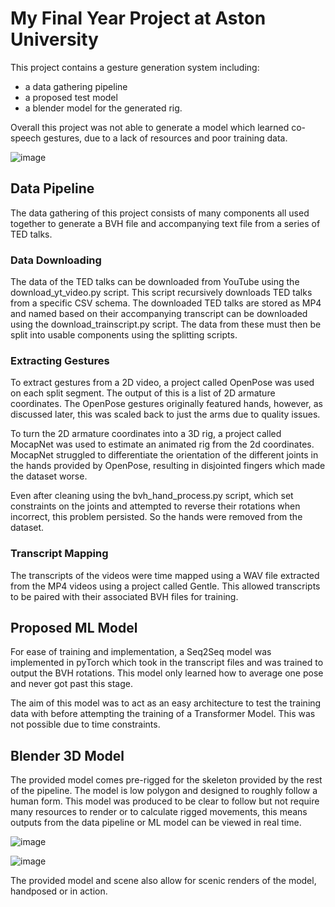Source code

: # My Final Year Project at Aston University

This project contains a gesture generation system including:
* a data gathering pipeline
* a proposed test model
* a blender model for the generated rig.

Overall this project was not able to generate a model which learned co-speech gestures, due to a lack of resources and poor training data.

![image](https://github.com/VanessaKostadinova/final-year-project/assets/48443752/e60c48b5-43b3-4c0c-ae78-4bc8b3bb48ba)

## Data Pipeline
The data gathering of this project consists of many components all used together to generate a BVH file and accompanying text file from a series of TED talks.
### Data Downloading
The data of the TED talks can be downloaded from YouTube using the download_yt_video.py script. This script recursively downloads TED talks from a specific CSV schema.
The downloaded TED talks are stored as MP4 and named based on their accompanying transcript can be downloaded using the download_trainscript.py script.
The data from these must then be split into usable components using the splitting scripts.
### Extracting Gestures
To extract gestures from a 2D video, a project called OpenPose was used on each split segment. The output of this is a list of 2D armature coordinates. The OpenPose gestures originally featured hands, however, as discussed later, this was scaled back to just the arms due to quality issues.

To turn the 2D armature coordinates into a 3D rig, a project called MocapNet was used to estimate an animated rig from the 2d coordinates.
MocapNet struggled to differentiate the orientation of the different joints in the hands provided by OpenPose, resulting in disjointed fingers which made the dataset worse. 

Even after cleaning using the bvh_hand_process.py script, which set constraints on the joints and attempted to reverse their rotations when incorrect, this problem persisted. So the hands were removed from the dataset.
### Transcript Mapping
The transcripts of the videos were time mapped using a WAV file extracted from the MP4 videos using a project called Gentle. This allowed transcripts to be paired with their associated BVH files for training.
## Proposed ML Model
For ease of training and implementation, a Seq2Seq model was implemented in pyTorch which took in the transcript files and was trained to output the BVH rotations.
This model only learned how to average one pose and never got past this stage.

The aim of this model was to act as an easy architecture to test the training data with before attempting the training of a Transformer Model. This was not possible due to time constraints.
## Blender 3D Model
The provided model comes pre-rigged for the skeleton provided by the rest of the pipeline. The model is low polygon and designed to roughly follow a human form. This model was produced to be clear to follow but not require many resources to render or to calculate rigged movements, this means outputs from the data pipeline or ML model can be viewed in real time.

![image](https://github.com/VanessaKostadinova/final-year-project/assets/48443752/c382b995-31e9-43c1-97f4-00cbe0497b15)

![image](https://github.com/VanessaKostadinova/final-year-project/assets/48443752/bbd395af-7fff-4170-86e8-5a29d6014ffc)

The provided model and scene also allow for scenic renders of the model, handposed or in action.
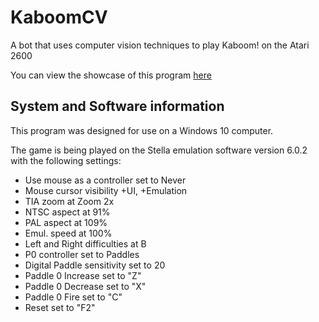 # KaboomCV
A bot that uses computer vision techniques to play Kaboom! on the Atari 2600

You can view the showcase of this program [here](https://youtu.be/1uxlU903Zi8)

## System and Software information
This program was designed for use on a Windows 10 computer.

The game is being played on the Stella emulation software version 6.0.2 with the following settings:
- Use mouse as a controller set to Never
- Mouse cursor visibility +UI, +Emulation
- TIA zoom at Zoom 2x
- NTSC aspect at 91%
- PAL aspect at 109%
- Emul. speed at 100%
- Left and Right difficulties at B
- P0 controller set to Paddles
- Digital Paddle sensitivity set to 20
- Paddle 0 Increase set to "Z"
- Paddle 0 Decrease set to "X"
- Paddle 0 Fire set to "C"
- Reset set to "F2"
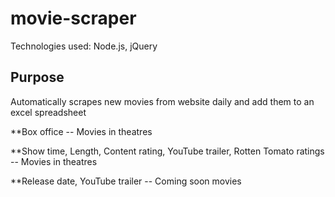 # movie-scraper
Technologies used: Node.js, jQuery

## Purpose
Automatically scrapes new movies from website daily and add them to an excel spreadsheet


**Box office -- Movies in theatres

**Show time, Length, Content rating, YouTube trailer, Rotten Tomato ratings -- Movies in theatres 

**Release date, YouTube trailer -- Coming soon movies








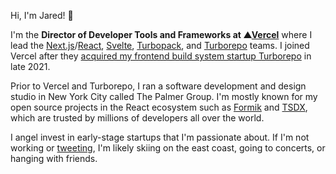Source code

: Hi, I'm Jared! 👋

I'm the **Director of Developer Tools and Frameworks at ▲[Vercel](https://vercel.com)** where I lead the [Next.js](https://github.com/vercel/next.js)/[React](https://github.com/facebook/react), [Svelte](https://github.com/sveltejs/svelte), [Turbopack](https://github.com/vercel/turbo), and [Turborepo](https://github.com/vercel/turbo) teams. I joined Vercel after they [acquired my frontend build system startup Turborepo](https://techcrunch.com/2021/12/09/vercel-acquires-turborepo/) in late 2021. 

Prior to Vercel and Turborepo, I ran a software development and design studio in New York City called The Palmer Group. I'm mostly known for my open source projects in the React ecosystem such as [Formik](https://github.com/jaredpalmer/formik) and [TSDX](https://github.com/jaredpalmer/tsdx), which are trusted by millions of developers all over the world. 

I angel invest in early-stage startups that I'm passionate about. If I'm not working or [tweeting](https://twitter.com/jaredpalmer), I'm likely skiing on the east coast, going to concerts, or hanging with friends.

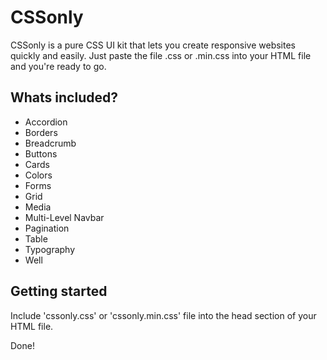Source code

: # CSSonly
CSSonly is a pure CSS UI kit that lets you create responsive websites quickly and easily. Just paste the file .css or .min.css into your HTML file and you're ready to go.

## Whats included?
- Accordion
- Borders
- Breadcrumb
- Buttons
- Cards
- Colors
- Forms
- Grid
- Media
- Multi-Level Navbar
- Pagination
- Table
- Typography
- Well

## Getting started
Include 'cssonly.css' or 'cssonly.min.css' file into the head section of your HTML file.

Done!
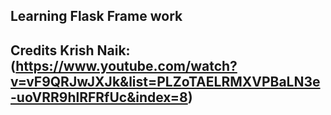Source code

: ## Learning Flask Frame work
## Credits Krish Naik: (https://www.youtube.com/watch?v=vF9QRJwJXJk&list=PLZoTAELRMXVPBaLN3e-uoVRR9hlRFRfUc&index=8)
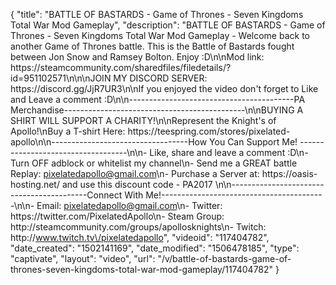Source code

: {
    "title": "BATTLE OF BASTARDS - Game of Thrones - Seven Kingdoms Total War Mod Gameplay",
    "description": "BATTLE OF BASTARDS - Game of Thrones - Seven Kingdoms Total War Mod Gameplay - Welcome back to another Game of Thrones battle.  This is the Battle of Bastards fought between Jon Snow and Ramsey Bolton. Enjoy :D\n\nMod link: https:\/\/steamcommunity.com\/sharedfiles\/filedetails\/?id=951102571\n\n\nJOIN MY DISCORD SERVER: https:\/\/discord.gg\/JjR7UR3\n\nIf you enjoyed the video don't forget to Like and Leave a comment :D\n\n-----------------------------------------PA Merchandise---------------------------------------------\n\nBUYING A SHIRT WILL SUPPORT A CHARITY!\n\nRepresent the Knight's of Apollo!\nBuy a T-shirt Here: https:\/\/teespring.com\/stores\/pixelated-apollo\n\n----------------------------------How You Can Support Me! -----------------------------------\n\n- Like, share and leave a comment :D\n- Turn OFF adblock or whitelist my channel\n- Send me a GREAT battle Replay: pixelatedapollo@gmail.com\n- Purchase a Server at: https:\/\/oasis-hosting.net\/ and use this discount code - PA2017 \n\n------------------------------------------Connect With Me!-----------------------------------------\n\n- Email: pixelatedapollo@gmail.com\n- Twitter: https:\/\/twitter.com\/PixelatedApollo\n- Steam Group:  http:\/\/steamcommunity.com\/groups\/apollosknights\n- Twitch: http:\/\/www.twitch.tv\/pixelatedapollo",
    "videoid": "117404782",
    "date_created": "1502141169",
    "date_modified": "1506478185",
    "type": "captivate",
    "layout": "video",
    "url": "\/v\/battle-of-bastards-game-of-thrones-seven-kingdoms-total-war-mod-gameplay\/117404782"
}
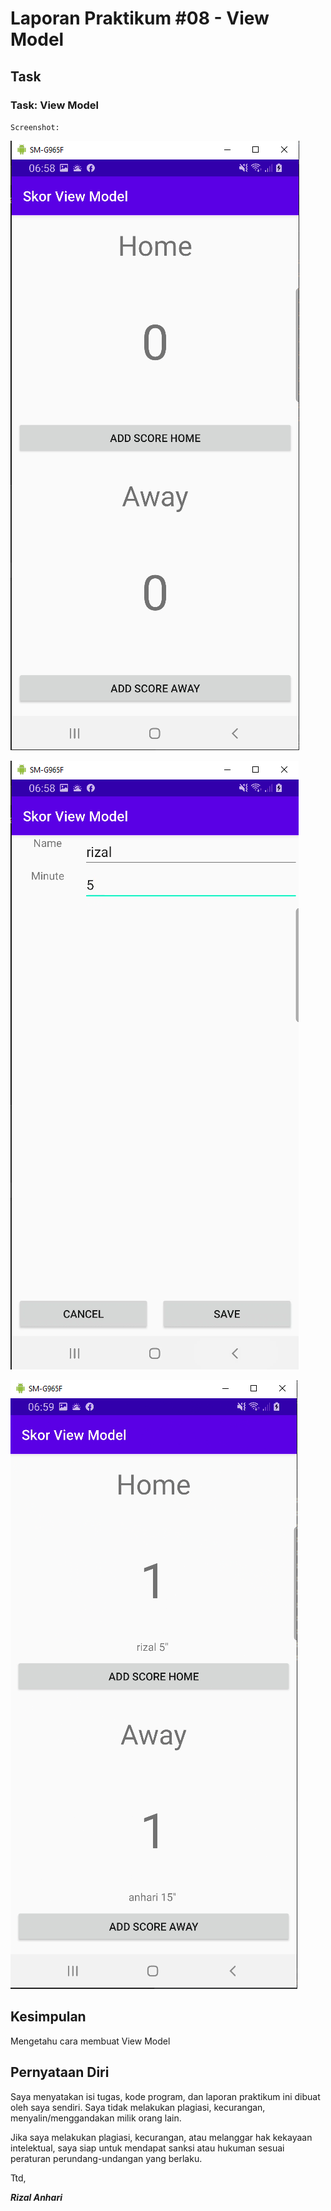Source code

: # Laporan Praktikum #08 - View Model

## Task

### Task: View Model

`Screenshot:`

![Hasil](img/Screenshot_1.png)

![Hasil](img/Screenshot_2.png)

![Hasil](img/Screenshot_3.png)

## Kesimpulan

Mengetahu cara membuat View Model

## Pernyataan Diri

Saya menyatakan isi tugas, kode program, dan laporan praktikum ini dibuat oleh saya sendiri. Saya tidak melakukan plagiasi, kecurangan, menyalin/menggandakan milik orang lain.

Jika saya melakukan plagiasi, kecurangan, atau melanggar hak kekayaan intelektual, saya siap untuk mendapat sanksi atau hukuman sesuai peraturan perundang-undangan yang berlaku.

Ttd,

***Rizal Anhari***
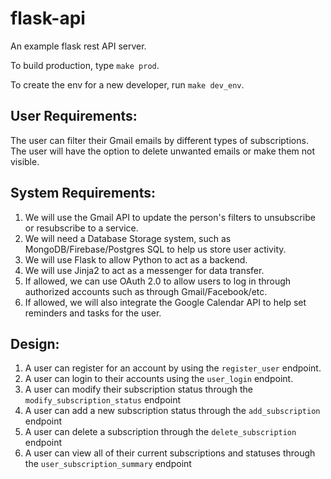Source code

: # flask-api
An example flask rest API server.

To build production, type `make prod`.

To create the env for a new developer, run `make dev_env`.

## User Requirements:
  The user can filter their Gmail emails by different types of subscriptions. The user will have the option to delete unwanted emails or make them not visible. 

## System Requirements: 
1. We will use the Gmail API to update the person's filters to unsubscribe or resubscribe to a service. 
2. We will need a Database Storage system, such as MongoDB/Firebase/Postgres SQL to help us store user activity. 
3. We will use Flask to allow Python to act as a backend.
4. We will use Jinja2 to act as a messenger for data transfer.  
5. If allowed, we can use OAuth 2.0 to allow users to log in through authorized accounts such as through Gmail/Facebook/etc. 
6. If allowed, we will also integrate the Google Calendar API to help set reminders and tasks for the user. 

## Design: 
1. A user can register for an account by using the `register_user` endpoint. 
2. A user can login to their accounts using the `user_login` endpoint. 
3. A user can modify their subscription status through the `modify_subscription_status` endpoint 
4. A user can add a new subscription status through the `add_subscription` endpoint 
5. A user can delete a subscription through the `delete_subscription` endpoint 
6. A user can view all of their current subscriptions and statuses through the `user_subscription_summary` endpoint 
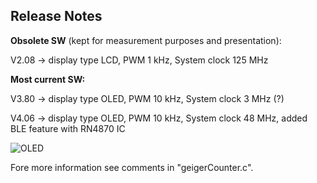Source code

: ## **Release Notes** 



**Obsolete SW** (kept for measurement purposes and presentation):

V2.08 -> display type LCD, PWM 1 kHz, System clock 125 MHz

**Most current SW:**

V3.80 -> display type OLED, PWM 10 kHz, System clock 3 MHz (?)

V4.06 -> display type OLED, PWM 10 kHz, System clock 48 MHz, added BLE feature with RN4870 IC

![OLED](https://user-images.githubusercontent.com/77980708/212469693-391a5923-3d9b-4e5d-85ea-d4b9252364b7.gif)

Fore more information see comments in "geigerCounter.c".
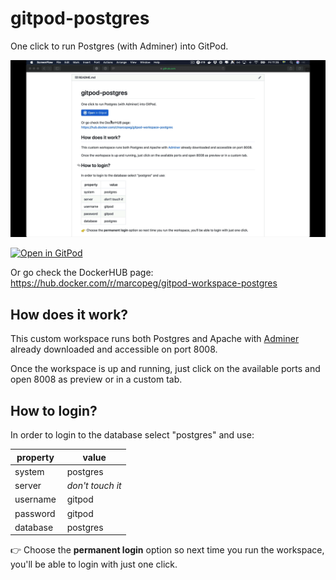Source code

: # gitpod-postgres
One click to run Postgres (with Adminer) into GitPod.

![GitPod Postgres Adminer](./gitpod-postgres.gif)

[![Open in GitPod](https://gitpod.io/button/open-in-gitpod.svg)](https://gitpod.io/#https://github.com/loopRW/gitpod-postgres-unimiDB)

Or go check the DockerHUB page:  
https://hub.docker.com/r/marcopeg/gitpod-workspace-postgres

## How does it work?

This custom workspace runs both Postgres and Apache with [Adminer](https://www.adminer.org/) already
downloaded and accessible on port 8008.

Once the workspace is up and running, just click on the available ports and open 8008 as preview or in a custom tab.

## How to login?

In order to login to the database select "postgres" and use:

| property |  value            |
| -------- | ----------------- |
| system   |  postgres         |
| server   |  *don't touch it* |
| username |  gitpod           |
| password |  gitpod           |
| database |  postgres         |

👉 Choose the **permanent login** option so next
time you run the workspace, you'll be able to login with just one click.
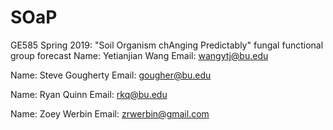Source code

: # SOaP
GE585 Spring 2019: "Soil Organism chAnging Predictably" fungal functional group forecast
Name: Yetianjian Wang
Email: wangytj@bu.edu

Name: Steve Gougherty
Email: gougher@bu.edu


Name: Ryan Quinn 
Email: rkq@bu.edu 

Name: Zoey Werbin
Email: zrwerbin@gmail.com

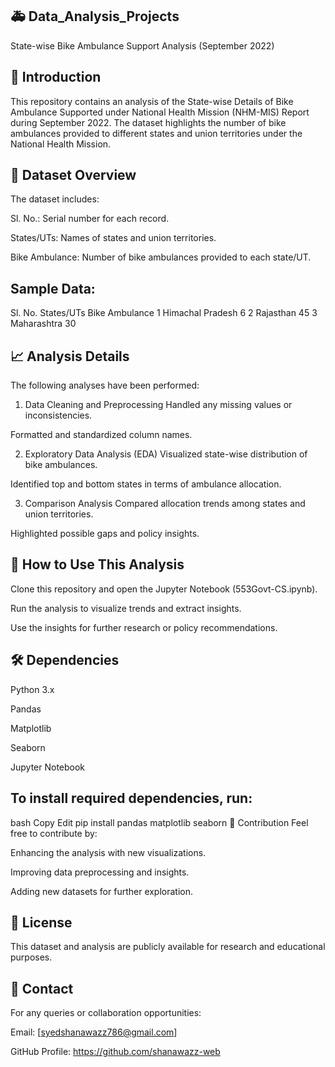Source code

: ## 🚑 Data_Analysis_Projects
State-wise Bike Ambulance Support Analysis (September 2022)
## 📝 Introduction
This repository contains an analysis of the State-wise Details of Bike Ambulance Supported under National Health Mission (NHM-MIS) Report during September 2022. The dataset highlights the number of bike ambulances provided to different states and union territories under the National Health Mission.

## 📂 Dataset Overview
The dataset includes:

Sl. No.: Serial number for each record.

States/UTs: Names of states and union territories.

Bike Ambulance: Number of bike ambulances provided to each state/UT.

## Sample Data:
Sl. No.	States/UTs	Bike Ambulance
1	Himachal Pradesh	6
2	Rajasthan	45
3	Maharashtra	30

## 📈 Analysis Details
The following analyses have been performed:

1. Data Cleaning and Preprocessing
Handled any missing values or inconsistencies.

Formatted and standardized column names.

2. Exploratory Data Analysis (EDA)
Visualized state-wise distribution of bike ambulances.

Identified top and bottom states in terms of ambulance allocation.

3. Comparison Analysis
Compared allocation trends among states and union territories.

Highlighted possible gaps and policy insights.

## 🚀 How to Use This Analysis
Clone this repository and open the Jupyter Notebook (553Govt-CS.ipynb).

Run the analysis to visualize trends and extract insights.

Use the insights for further research or policy recommendations.

## 🛠 Dependencies
Python 3.x

Pandas

Matplotlib

Seaborn

Jupyter Notebook

## To install required dependencies, run:

bash
Copy
Edit
pip install pandas matplotlib seaborn
🤝 Contribution
Feel free to contribute by:

Enhancing the analysis with new visualizations.

Improving data preprocessing and insights.

Adding new datasets for further exploration.

## 📜 License
This dataset and analysis are publicly available for research and educational purposes.

## 📧 Contact
For any queries or collaboration opportunities:

Email: [syedshanawazz786@gmail.com]

GitHub Profile: https://github.com/shanawazz-web
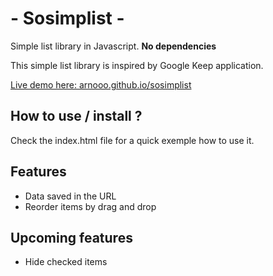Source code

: # - Sosimplist -
Simple list library in Javascript. **No dependencies**

This simple list library is inspired by Google Keep application. 

[Live demo here: arnooo.github.io/sosimplist](http://arnooo.github.io/sosimplist/)

## How to use / install ?
Check the index.html file for a quick exemple how to use it.

## Features
* Data saved in the URL
* Reorder items by drag and drop

## Upcoming features
* Hide checked items

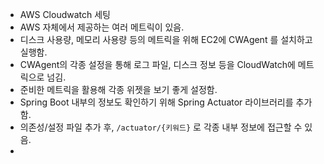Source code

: - AWS Cloudwatch 세팅
- AWS 자체에서 제공하는 여러 메트릭이 있음.
- 디스크 사용량, 메모리 사용량 등의 메트릭을 위해 EC2에 CWAgent 를 설치하고 실행함.
- CWAgent의 각종 설정을 통해 로그 파일, 디스크 정보 등을 CloudWatch에 메트릭으로 넘김.
- 준비한 메트릭을 활용해 각종 위젯을 보기 좋게 설정함.
- Spring Boot 내부의 정보도 확인하기 위해 Spring Actuator 라이브러리를 추가함.
- 의존성/설정 파일 추가 후, `/actuator/{키워드}` 로 각종 내부 정보에 접근할 수 있음.
- 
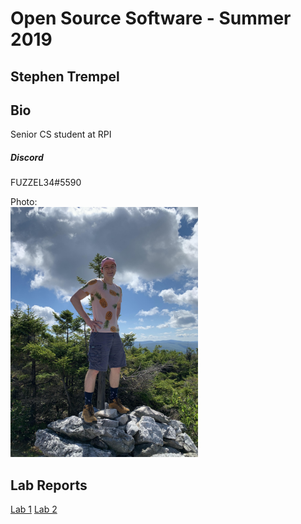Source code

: # Open Source Software - Summer 2019
## Stephen Trempel

## Bio
Senior CS student at RPI

##### Discord
FUZZEL34#5590

Photo:<br />
<img src="stephen.jpg" alt="Stephen" width="300" height="400"/>

## Lab Reports
[Lab 1](labs/lab-01/report.md)
[Lab 2](labs/lab-02/Lab2.md)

PROMPT: Above is the material; set down exactly its lines from the one containing "Name: Zoey Werbin" down to the one containing "## 📝 Introduction", both included, leaving out any pictures.

REPLY:
Name: Zoey Werbin
Email: zrwerbin@gmail.com

Source code

: ## 🚑 Data_Analysis_Projects
State-wise Bike Ambulance Support Analysis (September 2022)
## 📝 Introduction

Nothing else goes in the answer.